His smile barely containing the frustration in his eyes, Syed Imran Ahmed, 31, serves a bowl full of pista and black tea in the verandah of his Jali Road home in Bhatkal around 4pm on Thursday.
A day earlier, a plainclothes cop had come calling, asking about his sister-in-law who is from Karachi. The cop was informed she was at a relative’s house.
“Don’t you know she cannot leave?” the cop asked angrily.
Rules mandate that she doesn’t leave Bhatkal without prior intimation, Imran, an advocate, is aware of the law. But regular checks to verify if such people continue to live here has become routine for Bhatkalis marrying Pakistanis.

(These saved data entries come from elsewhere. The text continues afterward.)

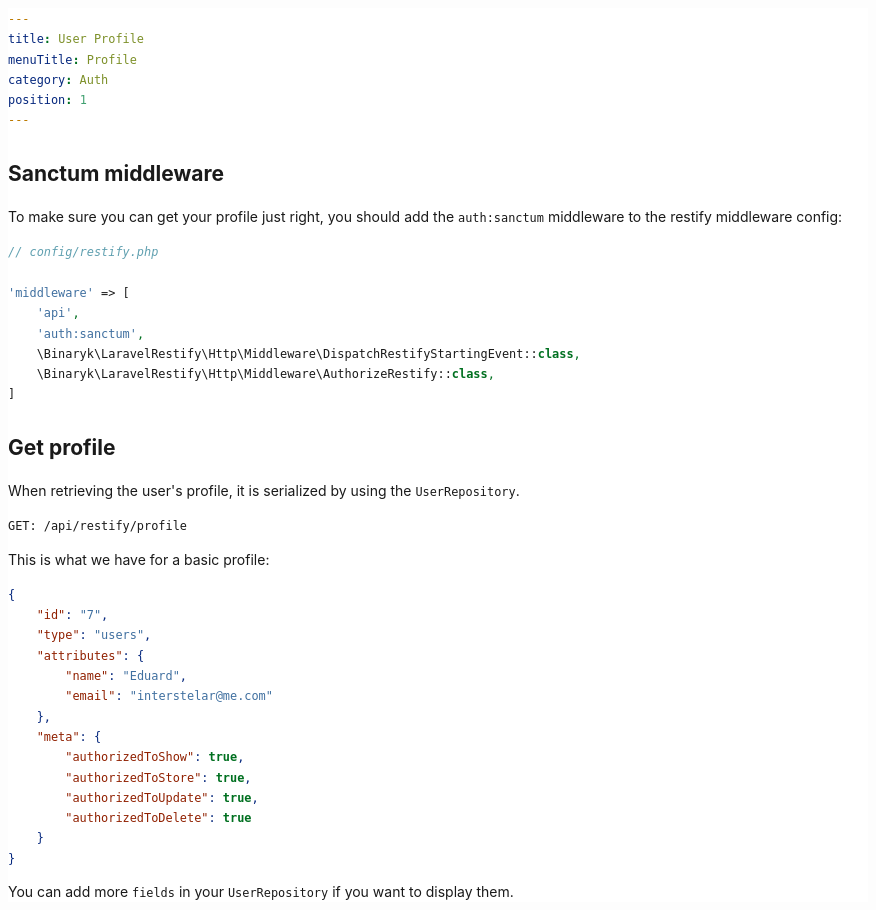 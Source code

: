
 ```yaml
---
title: User Profile
menuTitle: Profile
category: Auth
position: 1
---
```


## Sanctum middleware

To make sure you can get your profile just right, you should add the `auth:sanctum` middleware to the restify middleware config:

```php
// config/restify.php

'middleware' => [
    'api',
    'auth:sanctum',
    \Binaryk\LaravelRestify\Http\Middleware\DispatchRestifyStartingEvent::class,
    \Binaryk\LaravelRestify\Http\Middleware\AuthorizeRestify::class,
]
```

## Get profile

When retrieving the user's profile, it is serialized by using the `UserRepository`.

```http request
GET: /api/restify/profile
```

This is what we have for a basic profile:

```json
{
    "id": "7",
    "type": "users",
    "attributes": {
        "name": "Eduard",
        "email": "interstelar@me.com"
    },
    "meta": {
        "authorizedToShow": true,
        "authorizedToStore": true,
        "authorizedToUpdate": true,
        "authorizedToDelete": true
    }
}
```

You can add more `fields` in your `UserRepository` if you want to display them.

Imran’s sister-in-law was in Bhatkal on Wednesday, yet he had to bear the wrath of the policeman. That she’s married to Syed Ismail Afaq, who has been detained for a suspected connection with Indian Mujahideen didn’t help. Other families which have daughters-in-law from Pakistan say that’s not the only reason. “Why are we being harassed? My son hasn’t been arrested,” a 56-year-old man seeking anonymity asks.
Cops have made it a habit to harass families, as locals see it. “Sometimes, they knock on our doors at night,” Imran says, but there seems to be no escape from this.

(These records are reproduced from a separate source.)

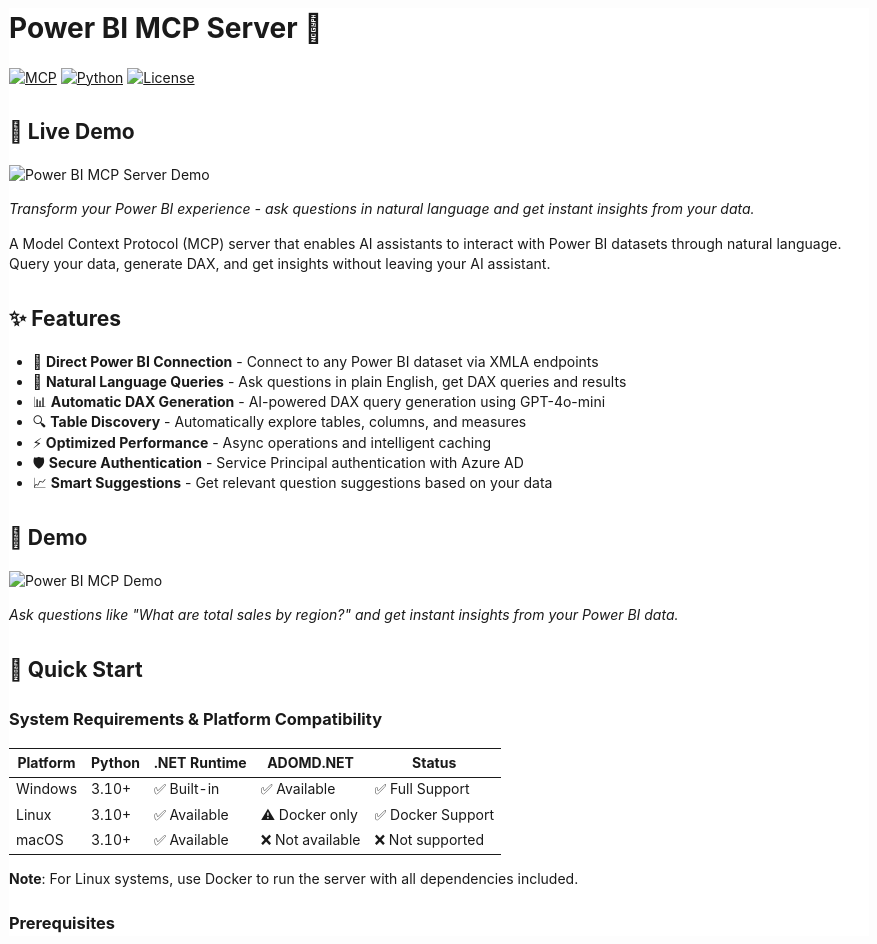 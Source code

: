 # Power BI MCP Server 🚀

[![MCP](https://img.shields.io/badge/MCP-Compatible-blue)](https://modelcontextprotocol.io)
[![Python](https://img.shields.io/badge/Python-3.8+-green)](https://www.python.org)
[![License](https://img.shields.io/badge/License-MIT-yellow)](LICENSE)

## 🎥 Live Demo

![Power BI MCP Server Demo](PowerBI%20Mcp%20Demonstration.gif)

*Transform your Power BI experience - ask questions in natural language and get instant insights from your data.*

A Model Context Protocol (MCP) server that enables AI assistants to interact with Power BI datasets through natural language. Query your data, generate DAX, and get insights without leaving your AI assistant.

## ✨ Features

- 🔗 **Direct Power BI Connection** - Connect to any Power BI dataset via XMLA endpoints
- 💬 **Natural Language Queries** - Ask questions in plain English, get DAX queries and results
- 📊 **Automatic DAX Generation** - AI-powered DAX query generation using GPT-4o-mini
- 🔍 **Table Discovery** - Automatically explore tables, columns, and measures
- ⚡ **Optimized Performance** - Async operations and intelligent caching
- 🛡️ **Secure Authentication** - Service Principal authentication with Azure AD
- 📈 **Smart Suggestions** - Get relevant question suggestions based on your data

## 🎥 Demo

![Power BI MCP Demo](docs/images/demo.gif)

*Ask questions like "What are total sales by region?" and get instant insights from your Power BI data.*

## 🚀 Quick Start

### System Requirements & Platform Compatibility

| Platform | Python | .NET Runtime | ADOMD.NET | Status |
|----------|--------|--------------|-----------|--------|
| Windows  | 3.10+  | ✅ Built-in    | ✅ Available | ✅ Full Support |
| Linux    | 3.10+  | ✅ Available   | ⚠️ Docker only | ✅ Docker Support |
| macOS    | 3.10+  | ✅ Available   | ❌ Not available | ❌ Not supported |

**Note**: For Linux systems, use Docker to run the server with all dependencies included.

### Prerequisites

Marrying people from Pakistan is a tradition to keep alive a culture that’s today divided by post-Independence boundaries. “You must know that we don’t marry any Muslim from Pakistan. We only marry Bhatkalis who had gone out for business and remained there after Partition,”
Syed Ashraf, 65, a member of the Islamic Welfare Society says.
All such weddings happen in Bhatkal, none in Pakistan. Imran says that at least 3-4 weddings used to take place in a year, and there have been at least 15 in the past 4-5 years. “But not anymore. People in Pakistan are worried about their daughters. Families with Pakistani ties are harrassed,” Ashraf says.
Suspicion that all Pakistanis have a potential terror link, coupled with Bhatkal’s own infamy, means that families here suffer, unable to speak out.
A cultural connection between countries in constant conflict could be used to pave the way for peace, but only brews more trouble in Bhatkal.